DATA SUPPLIED ▸
-- Opening Marker --
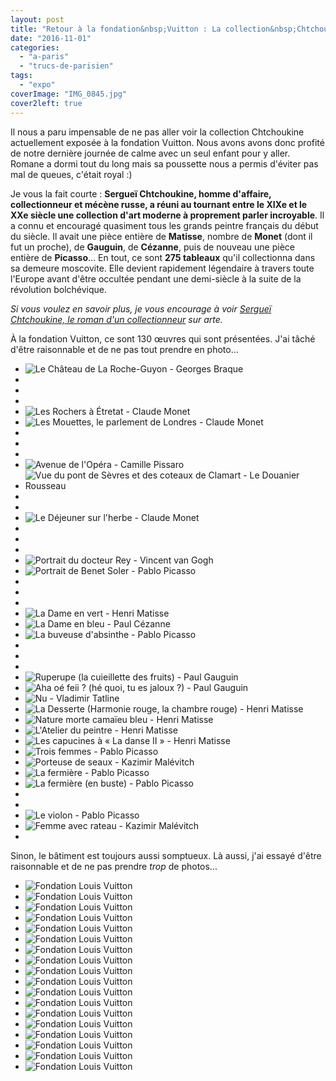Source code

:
 ```yaml
---
layout: post
title: "Retour à la fondation&nbsp;Vuitton : La collection&nbsp;Chtchoukine"
date: "2016-11-01"
categories: 
  - "a-paris"
  - "trucs-de-parisien"
tags: 
  - "expo"
coverImage: "IMG_0845.jpg"
cover2left: true
---
```


Il nous a paru impensable de ne pas aller voir la collection Chtchoukine actuellement exposée à la fondation Vuitton. Nous avons avons donc profité de notre dernière journée de calme avec un seul enfant pour y aller. Romane a dormi tout du long mais sa poussette nous a permis d'éviter pas mal de queues, c'était royal :)

Je vous la fait courte : **Sergueï Chtchoukine, homme d'affaire, collectionneur et mécène russe, a réuni au tournant entre le XIXe et le XXe siècle une collection d'art moderne à proprement parler incroyable**. Il a connu et encouragé quasiment tous les grands peintre français du début du siècle. Il avait une pièce entière de **Matisse**, nombre de **Monet** (dont il fut un proche), de **Gauguin**, de **Cézanne**, puis de nouveau une pièce entière de **Picasso**... En tout, ce sont **275 tableaux** qu'il collectionna dans sa demeure moscovite. Elle devient rapidement légendaire à travers toute l'Europe avant d'être occultée pendant une demi-siècle à la suite de la révolution bolchévique.

_Si vous voulez en savoir plus, je vous encourage à voir [Sergueï Chtchoukine, le roman d'un collectionneur](http://www.arte.tv/guide/fr/066364-000-A/serguei-chtchoukine-le-roman-d-un-collectionneur?country=FR) sur arte._

À la fondation Vuitton, ce sont 130 œuvres qui sont présentées. J'ai tâché d'être raisonnable et de ne pas tout prendre en photo...

<div id="collection-slider" class="splide">
<div class="splide__track">
<ul class="splide__list">
<li class="splide__slide"><img src="/images/IMG_0790.jpg" alt="Le Château de La Roche-Guyon - Georges Braque"></li>
<li class="splide__slide"><img src="/images/IMG_0791.jpg" alt=""></li>
<li class="splide__slide"><img src="/images/IMG_0792.jpg" alt=""></li>
<li class="splide__slide"><img src="/images/IMG_0793.jpg" alt=""></li>
<li class="splide__slide"><img src="/images/IMG_0794.jpg" alt="Les Rochers à Étretat - Claude Monet"></li>
<li class="splide__slide"><img src="/images/IMG_0795.jpg" alt="Les Mouettes, le parlement de Londres - Claude Monet"></li>
<li class="splide__slide"><img src="/images/IMG_0796.jpg" alt=""></li>
<li class="splide__slide"><img src="/images/IMG_0798.jpg" alt=""></li>
<li class="splide__slide"><img src="/images/IMG_0799.jpg" alt=""></li>
<li class="splide__slide"><img src="/images/IMG_0800.jpg" alt="Avenue de l'Opéra - Camille Pissaro"></li>
<li class="splide__slide"><img src="/images/IMG_0801.jpg" alt="Vue du pont de Sèvres et des coteaux de Clamart - Le Douanier Rousseau"></li>
<li class="splide__slide"><img src="/images/IMG_0802.jpg" alt=""></li>
<li class="splide__slide"><img src="/images/IMG_0803.jpg" alt=""></li>
<li class="splide__slide"><img src="/images/IMG_0804.jpg" alt="Le Déjeuner sur l'herbe - Claude Monet"></li>
<li class="splide__slide"><img src="/images/IMG_0805.jpg" alt=""></li>
<li class="splide__slide"><img src="/images/IMG_0806.jpg" alt=""></li>
<li class="splide__slide"><img src="/images/IMG_0807.jpg" alt=""></li>
<li class="splide__slide"><img src="/images/IMG_0808.jpg" alt="Portrait du docteur Rey - Vincent van Gogh"></li>
<li class="splide__slide"><img src="/images/IMG_0810.jpg" alt="Portrait de Benet Soler - Pablo Picasso"></li>
<li class="splide__slide"><img src="/images/IMG_0812.jpg" alt=""></li>
<li class="splide__slide"><img src="/images/IMG_0813.jpg" alt=""></li>
<li class="splide__slide"><img src="/images/IMG_0815.jpg" alt=""></li>
<li class="splide__slide"><img src="/images/IMG_0817.jpg" alt="La Dame en vert - Henri Matisse"></li>
<li class="splide__slide"><img src="/images/IMG_0819.jpg" alt="La Dame en bleu - Paul Cézanne"></li>
<li class="splide__slide"><img src="/images/IMG_0820.jpg" alt="La buveuse d'absinthe - Pablo Picasso"></li>
<li class="splide__slide"><img src="/images/IMG_0821.jpg" alt=""></li>
<li class="splide__slide"><img src="/images/IMG_0822.jpg" alt=""></li>
<li class="splide__slide"><img src="/images/IMG_0823.jpg" alt=""></li>
<li class="splide__slide"><img src="/images/IMG_0824.jpg" alt="Ruperupe (la cuieillette des fruits) - Paul Gauguin"></li>
<li class="splide__slide"><img src="/images/IMG_0825.jpg" alt="Aha oé feii ? (hé quoi, tu es jaloux ?) - Paul Gauguin"></li>
<li class="splide__slide"><img src="/images/IMG_0826.jpg" alt="Nu - Vladimir Tatline"></li>
<li class="splide__slide"><img src="/images/IMG_0827.jpg" alt="La Desserte (Harmonie rouge, la chambre rouge) - Henri Matisse"></li>
<li class="splide__slide"><img src="/images/IMG_0828.jpg" alt="Nature morte camaïeu bleu - Henri Matisse"></li>
<li class="splide__slide"><img src="/images/IMG_0829.jpg" alt="L'Atelier du peintre - Henri Matisse"></li>
<li class="splide__slide"><img src="/images/IMG_0830.jpg" alt="Les capucines à « La danse II » - Henri Matisse"></li>
<li class="splide__slide"><img src="/images/IMG_0833.jpg" alt="Trois femmes - Pablo Picasso"></li>
<li class="splide__slide"><img src="/images/IMG_0834.jpg" alt="Porteuse de seaux - Kazimir Malévitch"></li>
<li class="splide__slide"><img src="/images/IMG_0835.jpg" alt="La fermière - Pablo Picasso"></li>
<li class="splide__slide"><img src="/images/IMG_0836.jpg" alt="La fermière (en buste) - Pablo Picasso"></li>
<li class="splide__slide"><img src="/images/IMG_0837.jpg" alt=""></li>
<li class="splide__slide"><img src="/images/IMG_0838.jpg" alt=""></li>
<li class="splide__slide"><img src="/images/IMG_0839.jpg" alt="Le violon - Pablo Picasso"></li>
<li class="splide__slide"><img src="/images/IMG_0842.jpg" alt="Femme avec rateau - Kazimir Malévitch"></li>
<li class="splide__slide"><img src="/images/IMG_0789.jpg" alt=""></li>
</ul>
</div>
</div>

Sinon, le bâtiment est toujours aussi somptueux. Là aussi, j'ai essayé d'être raisonnable et de ne pas prendre _trop_ de photos...

<div id="batiment-slider" class="splide">
<div class="splide__track">
<ul class="splide__list">
<li class="splide__slide"><img src="/images/IMG_0865.jpg" alt="Fondation Louis Vuitton"></li>
<li class="splide__slide"><img src="/images/IMG_0864.jpg" alt="Fondation Louis Vuitton"></li>
<li class="splide__slide"><img src="/images/IMG_0863.jpg" alt="Fondation Louis Vuitton"></li>
<li class="splide__slide"><img src="/images/IMG_0861.jpg" alt="Fondation Louis Vuitton"></li>
<li class="splide__slide"><img src="/images/IMG_0860.jpg" alt="Fondation Louis Vuitton"></li>
<li class="splide__slide"><img src="/images/IMG_0859.jpg" alt="Fondation Louis Vuitton"></li>
<li class="splide__slide"><img src="/images/IMG_0856.jpg" alt="Fondation Louis Vuitton"></li>
<li class="splide__slide"><img src="/images/IMG_0855.jpg" alt="Fondation Louis Vuitton"></li>
<li class="splide__slide"><img src="/images/IMG_0854.jpg" alt="Fondation Louis Vuitton"></li>
<li class="splide__slide"><img src="/images/IMG_0853.jpg" alt="Fondation Louis Vuitton"></li>
<li class="splide__slide"><img src="/images/IMG_0851.jpg" alt="Fondation Louis Vuitton"></li>
<li class="splide__slide"><img src="/images/IMG_0850.jpg" alt="Fondation Louis Vuitton"></li>
<li class="splide__slide"><img src="/images/IMG_0846.jpg" alt="Fondation Louis Vuitton"></li>
<li class="splide__slide"><img src="/images/IMG_0845.jpg" alt="Fondation Louis Vuitton"></li>
<li class="splide__slide"><img src="/images/IMG_0844.jpg" alt="Fondation Louis Vuitton"></li>
<li class="splide__slide"><img src="/images/IMG_0843.jpg" alt="Fondation Louis Vuitton"></li>
<li class="splide__slide"><img src="/images/IMG_0840.jpg" alt="Fondation Louis Vuitton"></li>
<li class="splide__slide"><img src="/images/IMG_0832.jpg" alt="Fondation Louis Vuitton"></li>
</ul>
</div>
</div>
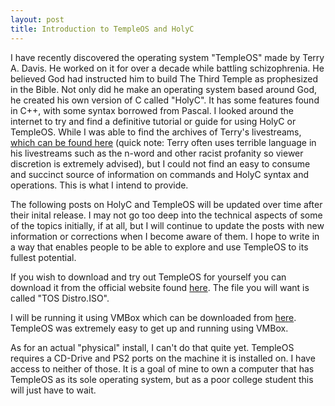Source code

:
 ```yaml
---
layout: post
title: Introduction to TempleOS and HolyC
---
```


I have recently discovered the operating system "TempleOS" made by Terry A. Davis.
He worked on it for over a decade while battling schizophrenia. He believed God had instructed him to build The Third Temple as prophesized in the Bible. Not only did he make an operating system based around God, he created his own version of C called "HolyC". It has some features found in C++, with some syntax borrowed from Pascal. I looked around the internet to try and find a definitive tutorial or guide for using HolyC or TempleOS. While I was able to find the archives of Terry's livestreams, [which can be found here](https://www.youtube.com/channel/UCEPEqMr199q3iRTwToIotVA) (quick note: Terry often uses terrible language in his livestreams such as the n-word and other racist profanity so viewer discretion is extremely advised), but I could not find an easy to consume and succinct source of information on commands and HolyC syntax and operations. This is what I intend to provide.

The following posts on HolyC and TempleOS will be updated over time after their inital release. I may not go too deep into the technical aspects of some of the topics initially, if at all, but I will continue to update the posts with new information or corrections when I become aware of them. I hope to write in a way that enables people to be able to explore and use TempleOS to its fullest potential.

If you wish to download and try out TempleOS for yourself you can download it from the official website found [here](https://www.templeos.org/Downloads/). The file you will want is called "TOS Distro.ISO".

I will be running it using VMBox which can be downloaded from [here](https://www.virtualbox.org/wiki/Downloads). TempleOS was extremely easy to get up and running using VMBox.

As for an actual "physical" install, I can't do that quite yet. TempleOS requires a CD-Drive and PS2 ports on the machine it is installed on. I have access to neither of those. It is a goal of mine to own a computer that has TempleOS as its sole operating system, but as a poor college student this will just have to wait.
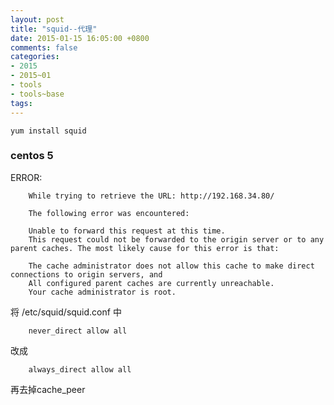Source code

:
 ```yaml
---
layout: post
title: "squid--代理"
date: 2015-01-15 16:05:00 +0800
comments: false
categories:
- 2015
- 2015~01
- tools
- tools~base
tags:
---
```

```
yum install squid
```

### centos 5
ERROR:
```
	While trying to retrieve the URL: http://192.168.34.80/

	The following error was encountered:

	Unable to forward this request at this time.
	This request could not be forwarded to the origin server or to any parent caches. The most likely cause for this error is that:

	The cache administrator does not allow this cache to make direct connections to origin servers, and
	All configured parent caches are currently unreachable.
	Your cache administrator is root. 
```

将 /etc/squid/squid.conf 中
```
	never_direct allow all
```
改成
```
	always_direct allow all
```
再去掉cache_peer

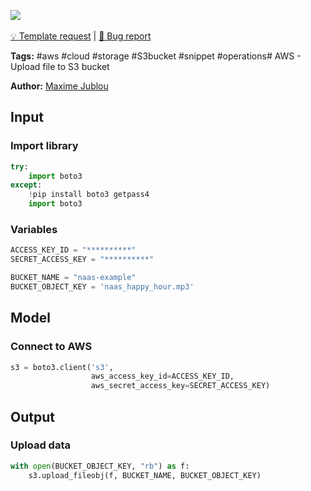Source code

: <a href="https://app.naas.ai/user-redirect/naas/downloader?url=https://raw.githubusercontent.com/jupyter-naas/awesome-notebooks/master/AWS/AWS_Upload_file_to_S3_bucket.ipynb" target="_parent"><img src="https://naasai-public.s3.eu-west-3.amazonaws.com/open_in_naas.svg"/></a><br><br><a href="https://github.com/jupyter-naas/awesome-notebooks/issues/new?assignees=&labels=&template=template-request.md&title=Tool+-+Action+of+the+notebook+">💡 Template request</a> | <a href="https://github.com/jupyter-naas/awesome-notebooks/issues/new?assignees=&labels=bug&template=bug_report.md&title=AWS+-+Upload+file+to+S3+bucket:+Error+short+description">🚨 Bug report</a>

**Tags:** #aws #cloud #storage #S3bucket #snippet #operations# AWS - Upload file to S3 bucket

**Author:** [Maxime Jublou](https://www.linkedin.com/in/maximejublou/)

## Input

### Import library


```python
try:
    import boto3
except:
    !pip install boto3 getpass4
    import boto3
```

### Variables


```python
ACCESS_KEY_ID = "**********"
SECRET_ACCESS_KEY = "**********"

BUCKET_NAME = "naas-example"
BUCKET_OBJECT_KEY = 'naas_happy_hour.mp3'
```

## Model

### Connect to AWS


```python
s3 = boto3.client('s3',
                  aws_access_key_id=ACCESS_KEY_ID,
                  aws_secret_access_key=SECRET_ACCESS_KEY)
```

## Output

### Upload data


```python
with open(BUCKET_OBJECT_KEY, "rb") as f:
    s3.upload_fileobj(f, BUCKET_NAME, BUCKET_OBJECT_KEY)
```
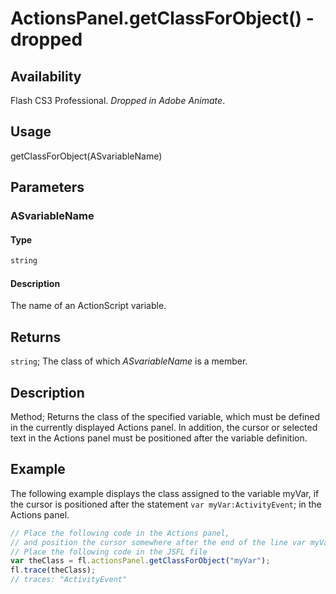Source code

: # ActionsPanel.getClassForObject() - dropped

## Availability

Flash CS3 Professional. *Dropped in Adobe Animate*.

## Usage

getClassForObject(ASvariableName)

## Parameters

### **ASvariableName**

#### Type

```typescript
string
```

#### Description

The name of an ActionScript variable.

## Returns

`string`; The class of which *ASvariableName* is a member.

## Description

Method; Returns the class of the specified variable, which must be defined in the currently displayed Actions panel. In addition, the cursor or selected text in the Actions panel must be positioned after the variable definition.

## Example

The following example displays the class assigned to the variable myVar, if the cursor is positioned after the statement `var myVar:ActivityEvent`; in the Actions panel.

```javascript
// Place the following code in the Actions panel,
// and position the cursor somewhere after the end of the line var myVar:ActivityEvent;
// Place the following code in the JSFL file
var theClass = fl.actionsPanel.getClassForObject("myVar");
fl.trace(theClass);
// traces: "ActivityEvent"
```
-- Closing Marker --
Only the line with "À la fondation Vuitton, ce" and those preceding it, back to the first line of the entries, should be repeated exactly, without pictures.

Source code

:
 ```yaml
---
layout: post
title: "Retour à la fondation&nbsp;Vuitton : La collection&nbsp;Chtchoukine"
date: "2016-11-01"
categories: 
  - "a-paris"
  - "trucs-de-parisien"
tags: 
  - "expo"
coverImage: "IMG_0845.jpg"
cover2left: true
---
```


Il nous a paru impensable de ne pas aller voir la collection Chtchoukine actuellement exposée à la fondation Vuitton. Nous avons avons donc profité de notre dernière journée de calme avec un seul enfant pour y aller. Romane a dormi tout du long mais sa poussette nous a permis d'éviter pas mal de queues, c'était royal :)

Je vous la fait courte : **Sergueï Chtchoukine, homme d'affaire, collectionneur et mécène russe, a réuni au tournant entre le XIXe et le XXe siècle une collection d'art moderne à proprement parler incroyable**. Il a connu et encouragé quasiment tous les grands peintre français du début du siècle. Il avait une pièce entière de **Matisse**, nombre de **Monet** (dont il fut un proche), de **Gauguin**, de **Cézanne**, puis de nouveau une pièce entière de **Picasso**... En tout, ce sont **275 tableaux** qu'il collectionna dans sa demeure moscovite. Elle devient rapidement légendaire à travers toute l'Europe avant d'être occultée pendant une demi-siècle à la suite de la révolution bolchévique.

_Si vous voulez en savoir plus, je vous encourage à voir [Sergueï Chtchoukine, le roman d'un collectionneur](http://www.arte.tv/guide/fr/066364-000-A/serguei-chtchoukine-le-roman-d-un-collectionneur?country=FR) sur arte._

À la fondation Vuitton, ce sont 130 œuvres qui sont présentées. J'ai tâché d'être raisonnable et de ne pas tout prendre en photo...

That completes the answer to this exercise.